- EXERCISE REQUIREMENTS: A line belongs in the answer if it contains "What"; copy every such line from the entries below.

- SUPPLIED RECORDS:

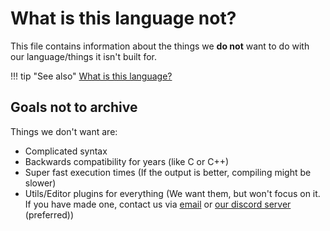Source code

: # What is this language not?

This file contains information about the things we **do not** want to do with our language/things it isn't built for.

!!! tip "See also"
    [What is this language?](./002.md)

## Goals not to archive

Things we don't want are:

- Complicated syntax
- Backwards compatibility for years (like C or C++)
- Super fast execution times (If the output is better, compiling might be slower)
- Utils/Editor plugins for everything (We want them, but won't focus on it. If you have made one, contact us via [email](mailto:elbe.dev.plaq@gmail.com) or [our discord server](https://discord.gg/JVyyDukQqV) (preferred))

- ANSWER FOR THE TASK:
: # What is this language not?
    [What is this language?](./002.md)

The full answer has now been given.